Corrupt money is thought to be pouring into London’s housing market and exacerbating the capital’s housing crisis, with more than £4.2bn worth of property bought using suspicious wealth.
The acquisition of luxury property by corrupt individuals is causing a ripple effect, driving up prices in the rest of the capital and pushing many Londoners out of the city, according to a report by London-based anti-corruption NGO Transparency International.
The organisation claims up to 80 per cent of properties in luxury developments are being snapped up by overseas investors, with 40 per cent sold to individuals from high corruption risk jurisdictions, or to companies based in secrecy havens.
Its findings are based on an analysis of Land Registry data for 14 landmark luxury developments, consisting of 2,066 future homes.

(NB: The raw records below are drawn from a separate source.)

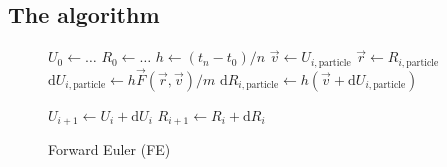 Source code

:\subsection*{The algorithm}



\begin{figure}
    \begin{algorithm}[H]
    \scriptsize
    \caption{Forward Euler (FE)}
    \label{algo:FE}
        \begin{algorithmic}
            \State $U_0 \leftarrow \dots$         %
            \State $R_0 \leftarrow \dots$        
            \State $h \leftarrow (t_n-t_0)/n$  
            \State $\vec{v} \leftarrow U_{i,\text{particle}}$
            \State $\vec{r} \leftarrow R_{i,\text{particle}}$
            \State $\text{d}U_{i, \text{particle}} \leftarrow h \vec{F}(\vec{r}, \vec{v})/m$
            \State $\text{d}R_{i, \text{particle}} \leftarrow h (\vec{v} + \text{d}U_{i, \text{particle}})$ 
            \EndFor

            \State $U_{i+1} \leftarrow U_{i} + \text{d}U_{i}$ 
            \State $R_{i+1} \leftarrow R_{i} + \text{d}R_{i}$ 
            \EndFor
        \end{algorithmic}
    \end{algorithm}
\end{figure}

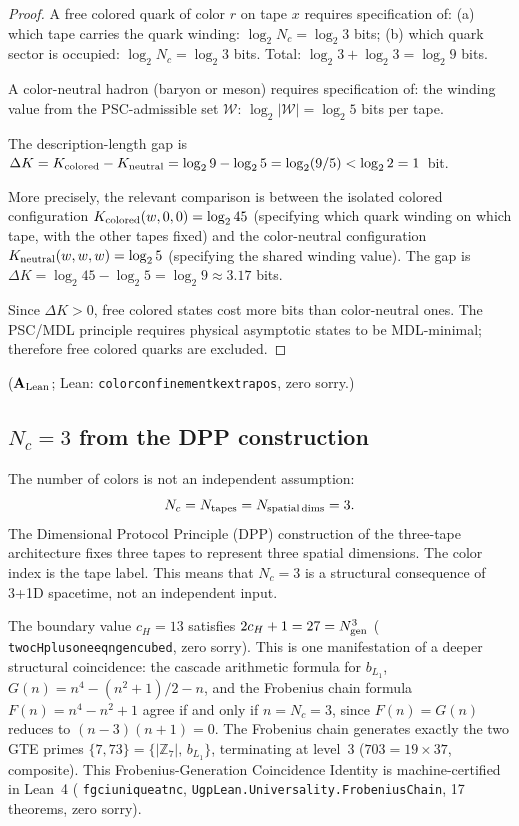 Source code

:\documentclass[11pt]{article}
\theoremstyle{remark}
\newcommand{\lean}[1]{%
  \penalty-100
  \begingroup\def\_{\textunderscore\allowbreak}\texttt{#1}\endgroup}
\newcommand{\CatAL}{\ensuremath{\textbf{A}_{\rm Lean}}}
\begin{document}
\begin{proof}
A free colored quark of color $r$ on tape $x$ requires specification of:
(a) which tape carries the quark winding: $\log_2 N_c = \log_2 3$ bits;
(b) which quark sector is occupied: $\log_2 N_c = \log_2 3$ bits.
Total: $\log_2 3 + \log_2 3 = \log_2 9$ bits.

A color-neutral hadron (baryon or meson) requires specification of:
the winding value from the PSC-admissible set $\mathcal{W}$:
$\log_2|\mathcal{W}| = \log_2 5$ bits per tape.

The description-length gap is
$\Delta K = K_{\rm colored} - K_{\rm neutral} = \log_2 9 - \log_2 5
= \log_2(9/5) < \log_2 2 = 1$~bit.

More precisely, the relevant comparison is between the isolated colored configuration
$K_{\rm colored}(w,0,0) = \log_2 45$ (specifying which quark winding on which tape,
with the other tapes fixed) and the color-neutral configuration
$K_{\rm neutral}(w,w,w) = \log_2 5$ (specifying the shared winding value).
The gap is $\Delta K = \log_2 45 - \log_2 5 = \log_2 9 \approx 3.17$ bits.

Since $\Delta K > 0$, free colored states cost more bits than color-neutral ones.
The PSC/MDL principle requires physical asymptotic states to be MDL-minimal;
therefore free colored quarks are excluded.
\end{proof}

($\CatAL$; Lean: \lean{color\_confinement\_k\_extra\_pos}, zero sorry.)

\subsection{$N_c = 3$ from the DPP construction}
\label{ssec:nc3}

The number of colors is not an independent assumption:
\[
  N_c = N_{\rm tapes} = N_{\rm spatial\,dims} = 3.
\]
The Dimensional Protocol Principle (DPP) construction of the three-tape architecture
fixes three tapes to represent three spatial dimensions. The color index is
the tape label. This means that $N_c = 3$ is a structural consequence of
3+1D spacetime, not an independent input.

\smallskip
\noindent The boundary value $c_H = 13$ satisfies $2c_H + 1 = 27 = N_{\rm gen}^3$ (\lean{two\_cH\_plus\_one\_eq\_ngen\_cubed}, zero sorry).  This is one manifestation of a deeper structural coincidence: the cascade arithmetic formula for $b_{L_1}$, $G(n) = n^4 - (n^2+1)/2 - n$, and the Frobenius chain formula $F(n) = n^4 - n^2 + 1$ agree if and only if $n = N_c = 3$, since $F(n) = G(n)$ reduces to $(n-3)(n+1) = 0$.  The Frobenius chain generates exactly the two GTE primes $\{7, 73\} = \{|\mathbb{Z}_7|,\, b_{L_1}\}$, terminating at level~3 ($703 = 19 \times 37$, composite).  This Frobenius-Generation Coincidence Identity is machine-certified in Lean~4 (\lean{fgci\_unique\_at\_nc}, \texttt{UgpLean.Universality.FrobeniusChain}, 17 theorems, zero sorry).
\end{document}
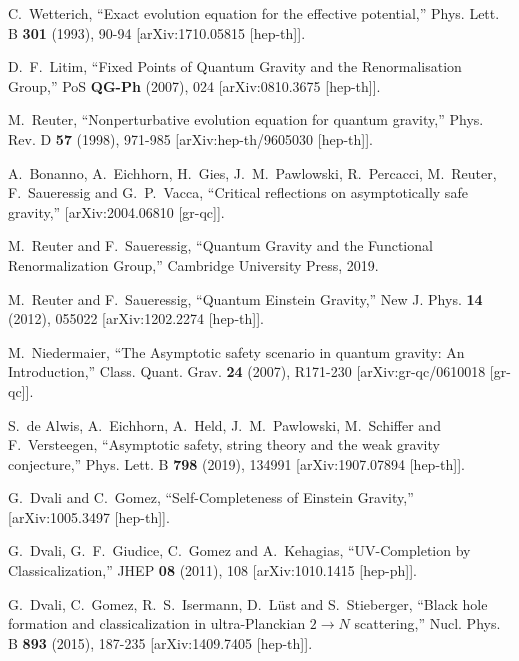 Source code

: \documentclass[12pt]{article}
\numberwithin{equation}{section}
\begin{document}
\begin{thebibliography}{999}
C.~Wetterich,
``Exact evolution equation for the effective potential,''
Phys. Lett. B \textbf{301} (1993), 90-94
[arXiv:1710.05815 [hep-th]].

D.~F.~Litim,
``Fixed Points of Quantum Gravity and the Renormalisation Group,''
PoS \textbf{QG-Ph} (2007), 024
[arXiv:0810.3675 [hep-th]].

M.~Reuter,
``Nonperturbative evolution equation for quantum gravity,''
Phys. Rev. D \textbf{57} (1998), 971-985
[arXiv:hep-th/9605030 [hep-th]].

A.~Bonanno, A.~Eichhorn, H.~Gies, J.~M.~Pawlowski, R.~Percacci, M.~Reuter, F.~Saueressig and G.~P.~Vacca,
``Critical reflections on asymptotically safe gravity,'' [arXiv:2004.06810 [gr-qc]].

M.~Reuter and F.~Saueressig,
``Quantum Gravity and the Functional Renormalization Group,'' Cambridge University Press, 2019.



M.~Reuter and F.~Saueressig,
``Quantum Einstein Gravity,''
New J. Phys. \textbf{14} (2012), 055022
[arXiv:1202.2274 [hep-th]].

M.~Niedermaier,
``The Asymptotic safety scenario in quantum gravity: An Introduction,''
Class. Quant. Grav. \textbf{24} (2007), R171-230
[arXiv:gr-qc/0610018 [gr-qc]].

S.~de Alwis, A.~Eichhorn, A.~Held, J.~M.~Pawlowski, M.~Schiffer and F.~Versteegen,
``Asymptotic safety, string theory and the weak gravity conjecture,''
Phys. Lett. B \textbf{798} (2019), 134991
[arXiv:1907.07894 [hep-th]].

G.~Dvali and C.~Gomez,
``Self-Completeness of Einstein Gravity,''
[arXiv:1005.3497 [hep-th]].

G.~Dvali, G.~F.~Giudice, C.~Gomez and A.~Kehagias,
``UV-Completion by Classicalization,''
JHEP \textbf{08} (2011), 108
[arXiv:1010.1415 [hep-ph]].

G.~Dvali, C.~Gomez, R.~S.~Isermann, D.~L\"ust and S.~Stieberger,
``Black hole formation and classicalization in ultra-Planckian $2\to N$ scattering,''
Nucl. Phys. B \textbf{893} (2015), 187-235
[arXiv:1409.7405 [hep-th]].


\end{thebibliography}
\end{document}
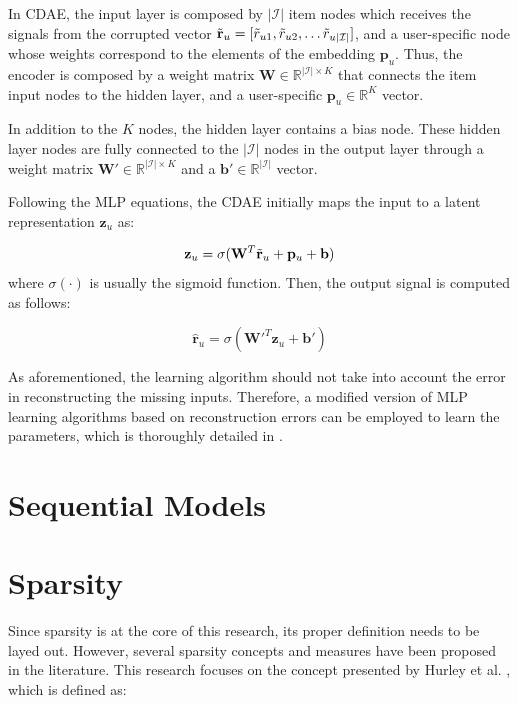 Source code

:     In CDAE, the input layer is composed by $|\mathcal{I}|$ item nodes which receives the signals from the corrupted vector $\Tilde{\mathbf{r}}_u = [\Tilde{r}_{u1}, \Tilde{r}_{u2}, \ldots \Tilde{r}_{u|\mathcal{I}|}]$, and a user-specific node whose weights correspond to the elements of the embedding $\mathbf{p}_u$. Thus, the encoder is composed by a weight matrix $\mathbf{W} \in \mathbb{R}^{|\mathcal{I}| \times K}$ that connects the item input nodes to the hidden layer, and a user-specific $\mathbf{p}_u \in \mathbb{R}^K$ vector. 

    In addition to the $K$ nodes, the hidden layer contains a bias node. These hidden layer nodes are fully connected to the $|\mathcal{I}|$ nodes in the output layer through a weight matrix $\mathbf{W}' \in \mathbb{R}^{|\mathcal{I}| \times K}$ and a $\mathbf{b}' \in \mathbb{R}^{|\mathcal{I}|}$ vector. 
    
    Following the MLP equations, the CDAE initially maps the input to a latent representation $\mathbf{z}_u$ as:
    
    \begin{equation*}
        \mathbf{z}_u = \sigma(\mathbf{W}^T \Tilde{\mathbf{r}}_{u} + \mathbf{p}_u + \mathbf{b})
    \end{equation*} where $\sigma(\cdot)$ is usually the sigmoid function. Then, the output signal is computed as follows:
    
    \begin{equation*}
        \hat{\mathbf{r}}_{u} = \sigma(\mathbf{W}'^T\mathbf{z}_u + \mathbf{b}')
    \end{equation*}

    As aforementioned, the learning algorithm should not take into account the error in reconstructing the missing inputs. Therefore, a modified version of MLP learning algorithms based on reconstruction errors can be employed to learn the parameters, which is thoroughly detailed in \cite{10.1145/2835776.2835837}.

\section{Sequential Models}

\section{Sparsity}

    Since sparsity is at the core of this research, its proper definition needs to be layed out. However, several sparsity concepts and measures have been proposed in the literature. This research focuses on the concept presented by Hurley et al. \cite{10.1109/TIT.2009.2027527}, which is defined as:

London property is seen as a safe haven by corrupt individuals from crisis-torn parts of the world, with ‘anonymous’ companies registered in the UK’s Overseas Territories and Crown Dependencies frequently used to purchase assets and avoid detection.
While there is a multitude of factors contributing to the housing crisis, including a lack of supply and strong domestic demand, Transparency International claims to have found evidence that overseas corruption is playing a ‘significant contributory role’.
The organisation is lobbying for greater transparency to help combat the problem, calling on the government to implement a public beneficial ownership register of overseas companies that own UK land titles originally announced after the May 2016 Global Anti-Corruption Summit.
It also recommends taking tougher action against money laundering and ensuring the UK remains committed to tackling corruption across the globe.
Daniel Bailey, principal at Derbyshire-based Middleton Finance, commented: “I haven’t had any experience of this, but it is certainly something the authorities have to clamp down on.
"It is potentially helping to fuel property prices, which only adds to the big issue of around housing and people being able to afford to buy property there is an adverse effect on people trying to buy.
“I think the government needs to clamp down. As advisers, we have to follow our due diligence and check where the funds are coming from. With mortgages as well, you have to check where the funds are coming from.
“A lot of people have been buying property with cash, which comes down to the estate agents doing the check but they are not regulated. It is an area that needs to be addressed, and maybe tightened.”